Task prompt » From the entries below, return exactly the lines beginning at the one that contains "Dynamic Factor Analysis" and ending at the one that contains "Yorghos Tripodis (Boston", both of them included, and only those lines.

Records excerpted from a collection
──────────

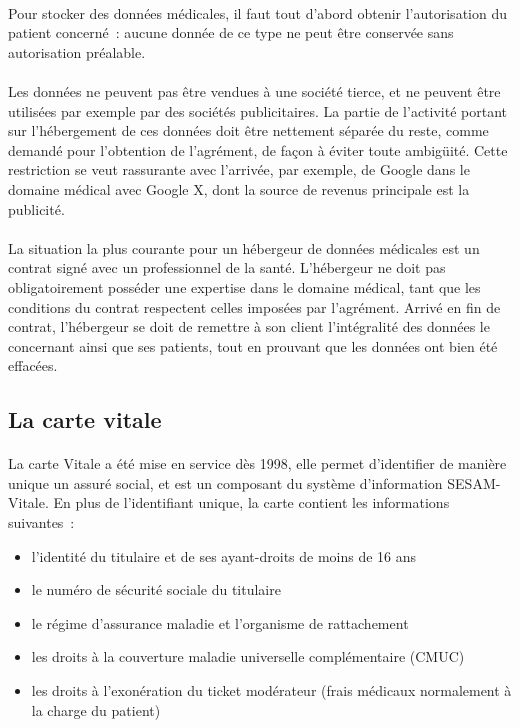 \paragraph{}
Pour stocker des données médicales, il faut tout d'abord obtenir l'autorisation
du patient concerné~: aucune donnée de ce type ne peut être conservée sans
autorisation préalable.

\paragraph{}
Les données ne peuvent pas être vendues à une société tierce, et ne peuvent
être utilisées par exemple par des sociétés publicitaires. La partie de
l'activité portant sur l'hébergement de ces données doit être nettement séparée
du reste, comme demandé pour l'obtention de l'agrément, de façon à éviter toute
ambigüité. Cette restriction se veut rassurante avec l'arrivée, par exemple, de
Google dans le domaine médical avec Google X, dont la source de revenus
principale est la publicité.

\paragraph{}
La situation la plus courante pour un hébergeur de données médicales est un
contrat signé avec un professionnel de la santé. L'hébergeur ne doit pas
obligatoirement posséder une expertise dans le domaine médical, tant que les
conditions du contrat respectent celles imposées par l'agrément. Arrivé en fin
de contrat, l'hébergeur se doit de remettre à son client l'intégralité des
données le concernant ainsi que ses patients, tout en prouvant que les données
ont bien été effacées.


        \subsection{La carte vitale}

\paragraph{}
La carte Vitale a été mise en service dès 1998, elle permet d'identifier de
manière unique un assuré social, et est un composant du système
d'information SESAM-Vitale. En plus de l'identifiant unique, la carte
contient les informations suivantes~:

\begin{itemize}
    \item l'identité du titulaire et de ses ayant-droits de moins de 16 ans
    \item le numéro de sécurité sociale du titulaire
    \item le régime d'assurance maladie et l'organisme de rattachement
    \item les droits à la couverture maladie universelle complémentaire (CMUC)
    \item les droits à l'exonération du ticket modérateur (frais médicaux normalement à la charge du patient)
\end{itemize}

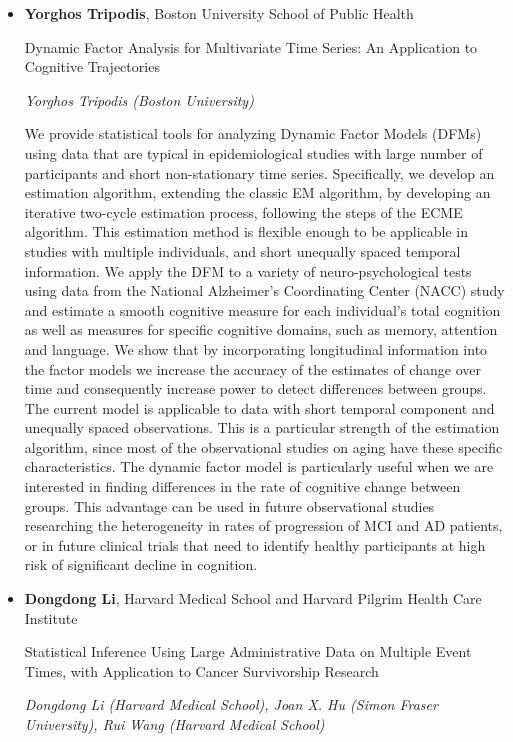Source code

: \begin{itemize}
\item \textbf{Yorghos Tripodis}, Boston University School of Public Health

Dynamic Factor Analysis for Multivariate Time Series: An Application to Cognitive Trajectories

\emph{\footnotesize Yorghos Tripodis (Boston University)}

We provide statistical tools for analyzing Dynamic Factor Models (DFMs) using data that are typical in epidemiological studies with large number of participants and short non-stationary time series. Specifically, we develop an estimation algorithm, extending the classic EM algorithm, by developing an iterative two-cycle estimation process, following the steps of the ECME algorithm. This estimation method is flexible enough to be applicable in studies with multiple individuals, and short unequally spaced temporal information. We apply the DFM to a variety of neuro-psychological tests using data from the National Alzheimer’s Coordinating Center (NACC) study and estimate a smooth cognitive measure for each individual’s total cognition as well as measures for specific cognitive domains, such as memory, attention and language.  We show that by incorporating longitudinal information into the factor models we increase the accuracy of the estimates of change over time and consequently increase power to detect differences between groups.  The current model is applicable to data with short temporal component and unequally spaced observations. This is a particular strength of the estimation algorithm, since most of the observational studies on aging have these specific characteristics. The dynamic factor model is particularly useful when we are interested in finding differences in the rate of cognitive change between groups. This advantage can be used in future observational studies researching the heterogeneity in rates of progression of MCI and AD patients, or in future clinical trials that need to identify healthy participants at high risk of significant decline in cognition.

\item \textbf{Dongdong Li}, Harvard Medical School and Harvard Pilgrim Health Care Institute

Statistical Inference Using Large Administrative Data on Multiple Event Times, with Application to Cancer Survivorship Research

\emph{\footnotesize Dongdong Li (Harvard Medical School), Joan X. Hu (Simon Fraser University), Rui Wang (Harvard Medical School)}


\end{itemize}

──────────

Completed task »
Dynamic Factor Analysis for Multivariate Time Series: An Application to Cognitive Trajectories

\emph{\footnotesize Yorghos Tripodis (Boston University)}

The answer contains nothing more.